--- INSTRUCTIONS TO FOLLOW ---
In the entries below, count each line where "Responsories" appears. Give the total and nothing more.

_ _ _ _

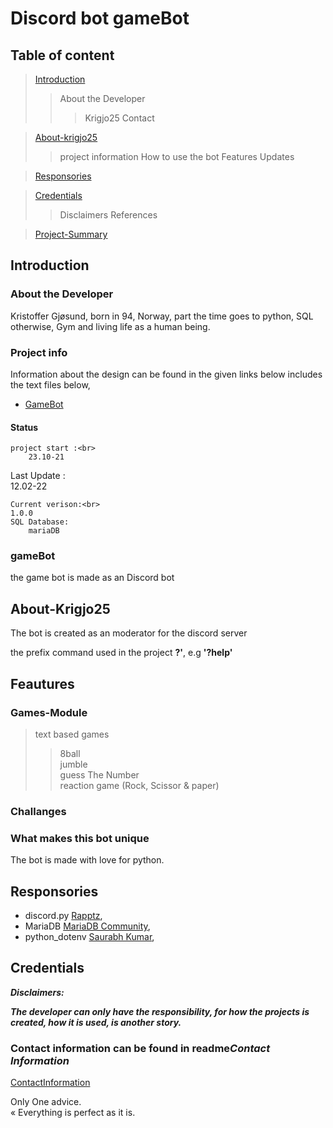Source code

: # Discord bot gameBot

## Table of content

> [Introduction](#Introduction)
>> About the Developer
>>> Krigjo25
>>> Contact

> [About-krigjo25](#About-krigjo25)
>> project information 
>> How to use the bot
>> Features
>> Updates

> [Responsories](#Responsories)

> [Credentials](#Credentials)
>> Disclaimers
>> References

> [Project-Summary](#project-Summary)

## Introduction

### About the Developer

Kristoffer Gjøsund, born in 94, Norway, part the time goes to python, SQL
otherwise, Gym and living life as a human being.

### Project info

Information about the design can be found in the given links below
includes the text files below,

*   [GameBot](https://github.com/krigjo25/Discord/tree/main/gameBot/design/gameBot.md)


#### Status

    project start :<br>
        23.10-21

   Last Update :<br>
        12.02-22

    Current verison:<br>
    1.0.0
    SQL Database:
        mariaDB

### gameBot

the game bot is made as an Discord bot<br>

## About-Krigjo25
The bot is created as an moderator for the discord server

the prefix command used in the project  **?'**, e.g **'?help'**

## Feautures


### Games-Module
>  text based games<br>
>> 8ball <br>
>> jumble <br>
>> guess The Number<br>
>> reaction game (Rock, Scissor & paper)<br>


### Challanges 

### What makes this bot unique

The bot is made with love for python.

## Responsories

- discord.py [Rapptz](https://github.com/Rapptz/discord.py),  <br>
- MariaDB [MariaDB Community](https://github.com/mariadb-corporation/mariadb-connector-python), <br>
- python_dotenv [Saurabh Kumar](https://github.com/motdotla/dotenv),<br>


 

## Credentials

***Disclaimers:***<br>

***The developer can only have the responsibility, for how the projects is created, how it is used,  is another story.***

### Contact information can be found in readme***Contact Information***


[ContactInformation](https://github.com/krigjo25/Discord/blob/main/krigjo25/read-me.md)

Only One advice.<br>
« Everything is perfect as it is.

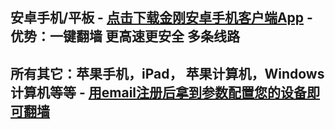 ## 安卓手机/平板 - [点击下载金刚安卓手机客户端App](https://myfasttrack.org/midman/dl_an_1358.php) - 优势：一键翻墙 更高速更安全 多条线路

## 所有其它：苹果手机，iPad， 苹果计算机，Windows计算机等等 - [用email注册后拿到参数配置您的设备即可翻墙](https://github.com/a2zitpro/k/blob/master/README.md) 
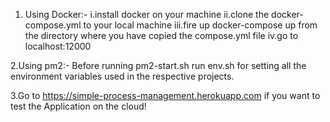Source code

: 1. Using Docker:-
i.install docker on your machine
ii.clone the docker-compose.yml to your local machine
iii.fire up docker-compose up from the directory where you have copied the compose.yml file
iv.go to localhost:12000

2.Using pm2:-
Before running pm2-start.sh run env.sh for setting all the environment variables used in the respective projects.

3.Go to https://simple-process-management.herokuapp.com if you want to test the Application on the cloud!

_ _ _ _

--- REPLY TO THE TASK ---
2